Focal-plane arrays (FPAs) are widely used in radio astronomy. FPAs are arrays of receivers placed at the focus of the optical system in a radio-telescope. The optical system may be a reflector or a lens. Traditional radio-telescopes have only one receiver at the focus of the telescope, but radio-telescopes are now starting to be equipped with focal plane arrays, which are of three different types: multi-beam feed arrays, bolometer arrays, and the experimental phased-array feeds.

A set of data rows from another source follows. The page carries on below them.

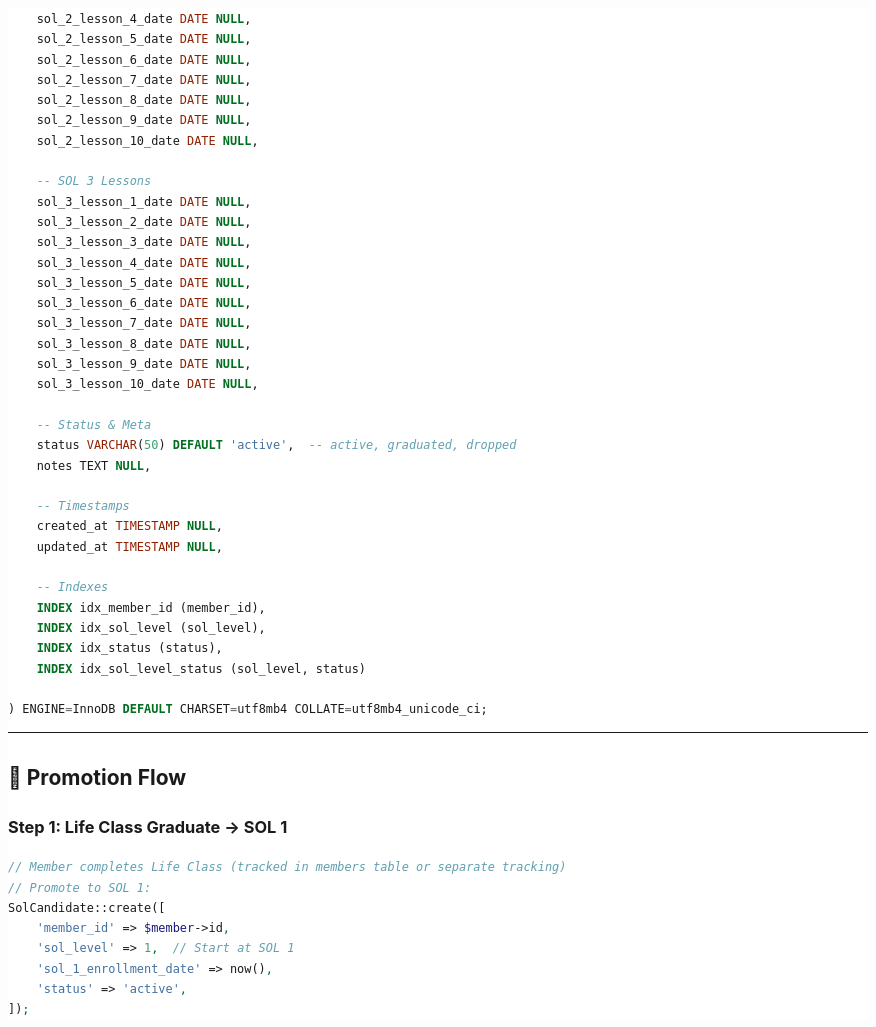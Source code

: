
 ```sql
    sol_2_lesson_4_date DATE NULL,
    sol_2_lesson_5_date DATE NULL,
    sol_2_lesson_6_date DATE NULL,
    sol_2_lesson_7_date DATE NULL,
    sol_2_lesson_8_date DATE NULL,
    sol_2_lesson_9_date DATE NULL,
    sol_2_lesson_10_date DATE NULL,
    
    -- SOL 3 Lessons
    sol_3_lesson_1_date DATE NULL,
    sol_3_lesson_2_date DATE NULL,
    sol_3_lesson_3_date DATE NULL,
    sol_3_lesson_4_date DATE NULL,
    sol_3_lesson_5_date DATE NULL,
    sol_3_lesson_6_date DATE NULL,
    sol_3_lesson_7_date DATE NULL,
    sol_3_lesson_8_date DATE NULL,
    sol_3_lesson_9_date DATE NULL,
    sol_3_lesson_10_date DATE NULL,
    
    -- Status & Meta
    status VARCHAR(50) DEFAULT 'active',  -- active, graduated, dropped
    notes TEXT NULL,
    
    -- Timestamps
    created_at TIMESTAMP NULL,
    updated_at TIMESTAMP NULL,
    
    -- Indexes
    INDEX idx_member_id (member_id),
    INDEX idx_sol_level (sol_level),
    INDEX idx_status (status),
    INDEX idx_sol_level_status (sol_level, status)
    
) ENGINE=InnoDB DEFAULT CHARSET=utf8mb4 COLLATE=utf8mb4_unicode_ci;
```

---

## 🔄 **Promotion Flow**

### **Step 1: Life Class Graduate → SOL 1**
```php
// Member completes Life Class (tracked in members table or separate tracking)
// Promote to SOL 1:
SolCandidate::create([
    'member_id' => $member->id,
    'sol_level' => 1,  // Start at SOL 1
    'sol_1_enrollment_date' => now(),
    'status' => 'active',
]);
```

==Multi-beam feed arrays==
Multi-beam feed arrays consist of a small array of feed horns at the focus of a radio-telescope. Each feed horn is connected to a receiver to measure the received power and each horn and receiver pair is sensitive to radio waves from a slightly different direction in the sky. A feed array with n receivers will increase the survey speed of the telescope by a factor of n, making them very powerful survey instruments. Because radio wavelengths are large, the resulting feed arrays are amongst the largest radio-astronomy receivers ever built. Examples include the multi-beam arrays on the Parkes Observatory, and the ALFA array at Arecibo Observatory, both of which have been used for major pulsar and Hydrogen line studies, such as HIPASS.

==Bolometer arrays==
Bolometer arrays are arrays of bolometer receivers which measure the energy of incoming radio photons. They are typically used for astronomy at millimeter wavelengths. Examples include the SCUBA receiver on the James Clerk Maxwell Telescope and the LABOCA

instrument on the APEX telescope.

==Phased array feeds==
Phased Array Feeds are an experimental type of focal plane array using phased array technology in which antenna elements are closely spaced so that they do not act independently, but instead act as sensors of the electromagnetic field across the focal plane of the telescope. The outputs of the receivers are then coherently combined in a beamformer with appropriate weights to synthesise several discrete beams. They are currently being developed for the Apertif

upgrade to the Westerbork Synthesis Radio Telescope, and for the Australian Square Kilometre Array Pathfinder radio telescope.

==Switched array feeds==
A switchable array of feed antennas in the focal plane is referred to as a switchable FPA. With this configuration, it is possible to switch between a set of beams directed in different directions. This makes the system steerable in the switching sense, thus creating a multi-beam system. In a switched FPA, the distance between feeding elements are chosen following
$\Delta d = F \lambda/D,$
where F is the focal length of the optical system, D is the diameter of the optical system and λ is the wavelength.

==Monopulse feeds==
The angle to the observed target (e.g. a meteor in meteor studies) can be estimated using amplitude monopulse. In such a configuration, three signals are collected from four feed elements. These signals are the elevation difference signal, the azimuth difference signal and the sum signal.